- _Extracted entries_:
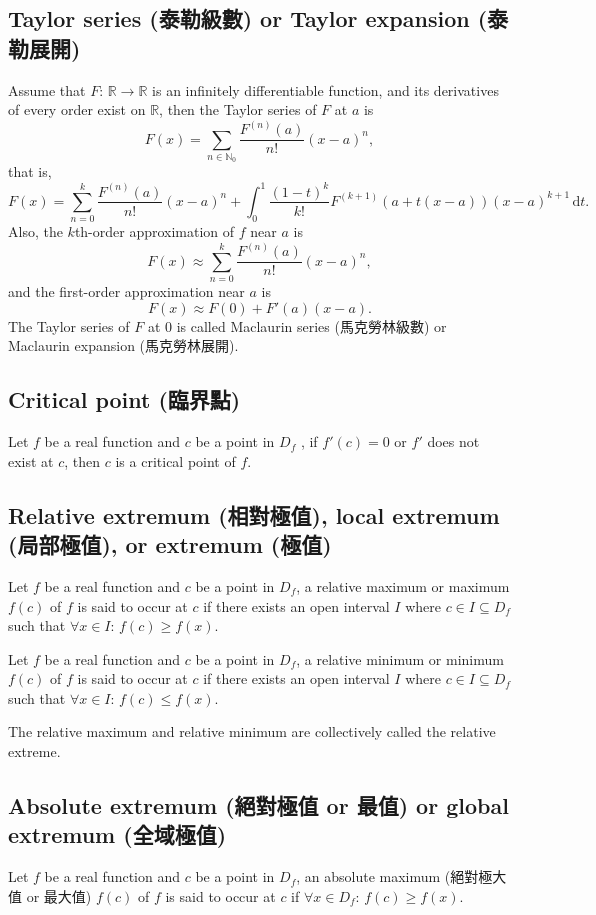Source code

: \documentclass[a4paper,12pt]{report}
\begin{document}
\subsection{Taylor series (泰勒級數) or Taylor expansion (泰勒展開)}
Assume that $F:\,\mathbb{R}\to\mathbb{R}$ is an infinitely differentiable function, and its derivatives of every order exist on $\mathbb{R}$, then the Taylor series of $F$ at $a$ is
\[F(x) = \sum_{n\in\mathbb{N}_0} \frac{F^{(n)}(a)}{n!}(x-a)^n,\]
that is,
\[F(x) = \sum^k_{n=0} \frac{F^{(n)}(a)}{n!}(x-a)^n+\int_0^1\frac{(1-t)^k}{k!}F^{(k+1)}(a+t(x-a))(x-a)^{k+1}\,\mathrm{d}t.\]
Also, the $k$th-order approximation of $f$ near $a$ is
\[F(x) \approx \sum^k_{n=0} \frac{F^{(n)}(a)}{n!}(x-a)^n,\]
and the first-order approximation near $a$ is
\[F(x) \approx F(0)+F'(a)(x-a).\]
The Taylor series of $F$ at $0$ is called Maclaurin series (馬克勞林級數) or Maclaurin expansion (馬克勞林展開).
\subsection{Critical point (臨界點)}
Let $f$ be a real function and \( c \) be a point in \( D_f \) , if \( f'(c) = 0 \) or \( f' \) does not exist at \( c \), then \( c \) is a critical point of \( f \).
\subsection{Relative extremum (相對極值), local extremum (局部極值), or extremum (極值)}
Let $f$ be a real function and \( c \) be a point in \( D_f \), a relative maximum or maximum \( f(c) \) of \(f\) is said to occur at $c$ if there exists an open interval $I$ where \( c\in I \subseteq D_f \) such that \( \forall x\in I:\, f(c) \geq f(x) \).

Let $f$ be a real function and \( c \) be a point in \( D_f \), a relative minimum or minimum \( f(c) \) of \(f\) is said to occur at $c$ if there exists an open interval $I$ where \( c\in I \subseteq D_f \) such that \( \forall x\in I:\, f(c) \leq f(x) \).

The relative maximum and relative minimum are collectively called the relative extreme.
\subsection{Absolute extremum (絕對極值 or 最值) or global extremum (全域極值)}
Let $f$ be a real function and \( c \) be a point in \( D_f \), an absolute maximum (絕對極大值 or 最大值) \( f(c) \) of \(f\) is said to occur at $c$ if \( \forall x\in D_f:\, f(c) \geq f(x) \).
\end{document}
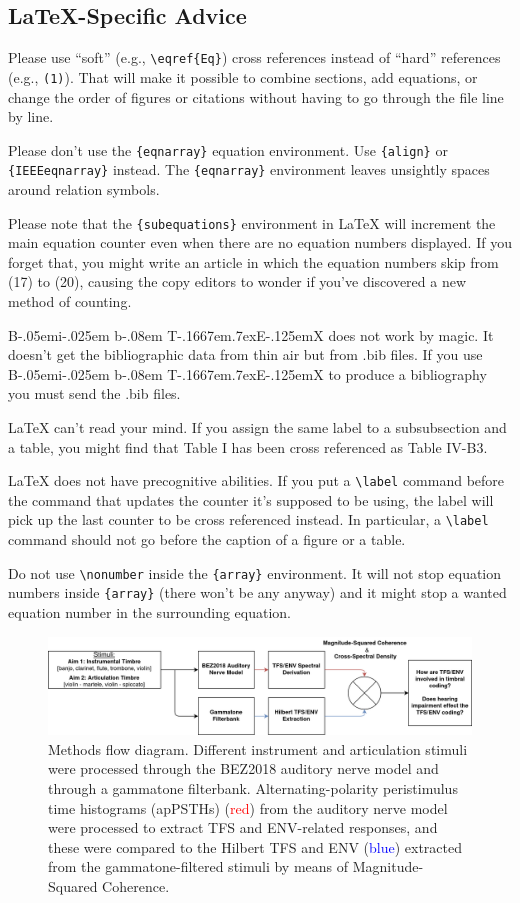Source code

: \documentclass[conference]{IEEEtran}
\def\BibTeX{{\rm B\kern-.05em{\sc i\kern-.025em b}\kern-.08em
    T\kern-.1667em\lower.7ex\hbox{E}\kern-.125emX}}
\begin{document}
\subsection{\LaTeX-Specific Advice}

Please use ``soft'' (e.g., \verb|\eqref{Eq}|) cross references instead
of ``hard'' references (e.g., \verb|(1)|). That will make it possible
to combine sections, add equations, or change the order of figures or
citations without having to go through the file line by line.

Please don't use the \verb|{eqnarray}| equation environment. Use
\verb|{align}| or \verb|{IEEEeqnarray}| instead. The \verb|{eqnarray}|
environment leaves unsightly spaces around relation symbols.

Please note that the \verb|{subequations}| environment in {\LaTeX}
will increment the main equation counter even when there are no
equation numbers displayed. If you forget that, you might write an
article in which the equation numbers skip from (17) to (20), causing
the copy editors to wonder if you've discovered a new method of
counting.

{\BibTeX} does not work by magic. It doesn't get the bibliographic
data from thin air but from .bib files. If you use {\BibTeX} to produce a
bibliography you must send the .bib files. 

{\LaTeX} can't read your mind. If you assign the same label to a
subsubsection and a table, you might find that Table I has been cross
referenced as Table IV-B3. 

{\LaTeX} does not have precognitive abilities. If you put a
\verb|\label| command before the command that updates the counter it's
supposed to be using, the label will pick up the last counter to be
cross referenced instead. In particular, a \verb|\label| command
should not go before the caption of a figure or a table.

Do not use \verb|\nonumber| inside the \verb|{array}| environment. It
will not stop equation numbers inside \verb|{array}| (there won't be
any anyway) and it might stop a wanted equation number in the
surrounding equation.
\begin{figure}
\includegraphics[width = \textwidth]{methods_flow_sanspic}
\caption{Methods flow diagram. Different instrument and articulation stimuli were processed through the BEZ2018 auditory nerve model  and through a gammatone filterbank. Alternating-polarity peristimulus time histograms (apPSTHs) (\textcolor{red}{red}) from the auditory nerve model were processed to extract TFS and ENV-related responses, and these were compared to the Hilbert TFS and ENV (\textcolor{blue}{blue}) extracted from the gammatone-filtered stimuli by means of Magnitude-Squared Coherence.}
\label{fig:flow}
\end{figure}
\end{document}
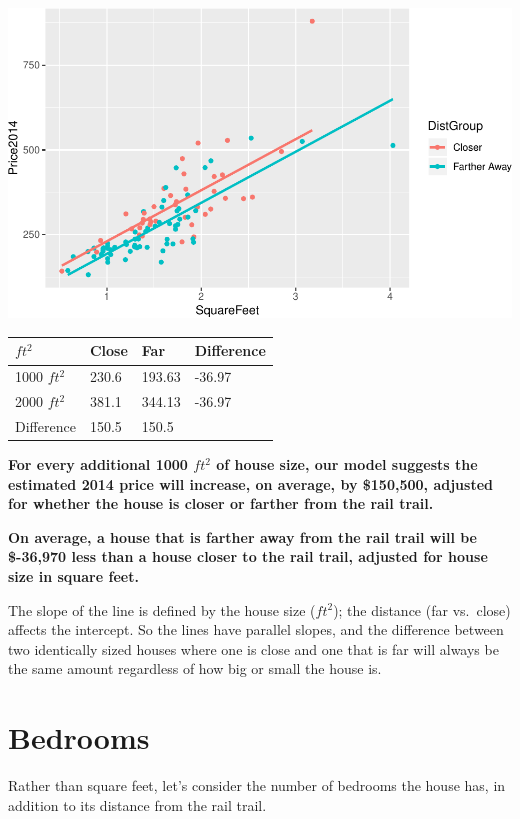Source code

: \documentclass[]{article}
\begin{document}
\includegraphics{09_InClass_Answers_files/figure-latex/unnamed-chunk-8-1.pdf}

\vspace{0.5 in}

\begin{longtable}[]{@{}llll@{}}
\toprule
\(ft^2\) & Close & Far & Difference\tabularnewline
\midrule
\endhead
1000 \(ft^2\) & 230.6 & 193.63 & -36.97\tabularnewline
2000 \(ft^2\) & 381.1 & 344.13 & -36.97\tabularnewline
Difference & 150.5 & 150.5 &\tabularnewline
\bottomrule
\end{longtable}

\textbf{For every additional 1000 \(ft^2\) of house size, our model
suggests the estimated 2014 price will increase, on average, by
\$150,500, adjusted for whether the house is closer or farther from the
rail trail.}

\textbf{On average, a house that is farther away from the rail trail
will be \$-36,970 less than a house closer to the rail trail, adjusted
for house size in square feet.}

The slope of the line is defined by the house size (\(ft^2\)); the
distance (far vs.~close) affects the intercept. So the lines have
parallel slopes, and the difference between two identically sized houses
where one is close and one that is far will always be the same amount
regardless of how big or small the house is.

\hypertarget{bedrooms}{%
\section{Bedrooms}\label{bedrooms}}

Rather than square feet, let's consider the number of bedrooms the house
has, in addition to its distance from the rail trail.
\end{document}
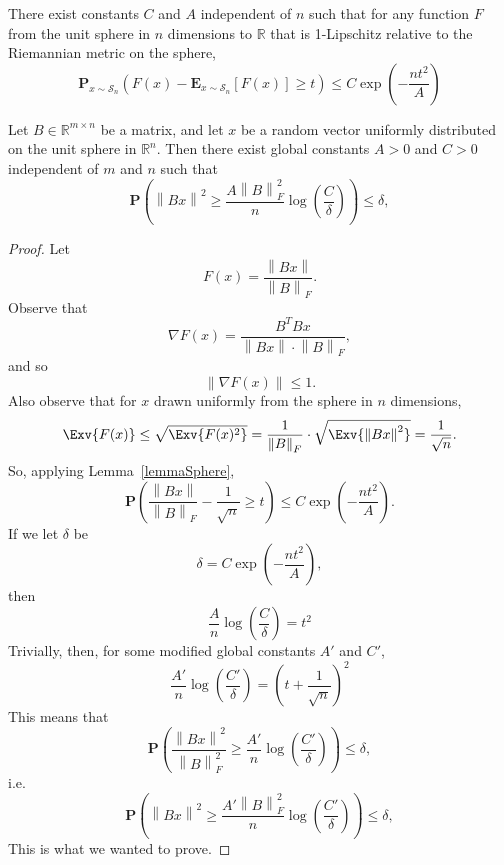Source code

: \begin{toappendix}    
\begin{lemma}
There exist constants $C$ and $A$ independent of $n$ such that for any function $F$ from the unit sphere in $n$ dimensions to $\mathbb{R}$ that is 1-Lipschitz relative to the Riemannian metric on the sphere,
\[
    \mathbf{P}_{x \sim \mathcal{S}_n}\left( F(x) - \mathbf{E}_{x \sim \mathcal{S}_n}[F(x)] \ge t \right) \le C \exp\left( -\frac{n t^2}{A} \right)
\]
\label{lemmaSphere}
\end{lemma}

\begin{lemma}
    Let $B \in \mathbb{R}^{m \times n}$ be a matrix, and let $x$ be a random vector uniformly distributed on the unit sphere in $\mathbb{R}^n$. Then there exist global constants $A > 0$ and $C > 0$ independent of $m$ and $n$ such that
    \[
        \mathbf{P}\left( \left\|Bx\right\|^2 \ge \frac{A \left\|B\right\|_F^2}{n} \log\left( \frac{C}{\delta} \right) \right) \le \delta,
    \]
    \label{lemmaOneStep}
\end{lemma}
\begin{proof}
Let
\[
    F(x) = \frac{\left\|Bx\right\|}{\left\|B\right\|_F}.
\]
Observe that
\[
    \nabla F(x) = \frac{B^T B x}{\left\|B x\right\| \cdot \left\|B\right\|_F},
\]
and so
\[
    \left\|\nabla F(x)\right\| \le 1.
\]
Also observe that for $x$ drawn uniformly from the sphere in $n$ dimensions,
\[
    \Exv{F(x)} \le \sqrt{\Exv{F(x)^2}} = \frac{1}{\left\|B\right\|_F} \cdot \sqrt{\Exv{ \left\|B x\right\|^2 }} =
    \frac{1}{\sqrt{n}}.
\]
So, applying Lemma~\ref{lemmaSphere},
\[
    \mathbf{P}\left( \frac{\left\|Bx\right\|}{\left\|B\right\|_F} - \frac{1}{\sqrt{n}} \ge t \right) \le C \exp\left( -\frac{n t^2}{A} \right).
\]
If we let $\delta$ be
\[
    \delta = C \exp\left( -\frac{n t^2}{A} \right),
\]
then
\[
    \frac{A}{n} \log\left( \frac{C}{\delta} \right) = t^2
\]
Trivially, then, for some modified global constants $A'$ and $C'$,
\[
    \frac{A'}{n} \log\left( \frac{C'}{\delta} \right) = \left(t + \frac{1}{\sqrt{n}} \right)^2
\]
This means that
\[
    \mathbf{P}\left( \frac{\left\|Bx\right\|^2}{\left\|B\right\|_F^2} \ge \frac{A'}{n} \log\left( \frac{C'}{\delta} \right) \right) \le \delta,
\]
i.e.
\[
    \mathbf{P}\left( \left\|Bx\right\|^2 \ge \frac{A' \left\|B\right\|_F^2}{n} \log\left( \frac{C'}{\delta} \right) \right) \le \delta,
\]
This is what we wanted to prove.
\end{proof}
\end{toappendix}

- _Exercise_: Report how many lines in the listing include the word "counter". Give nothing but the count.

- _Solution_: 3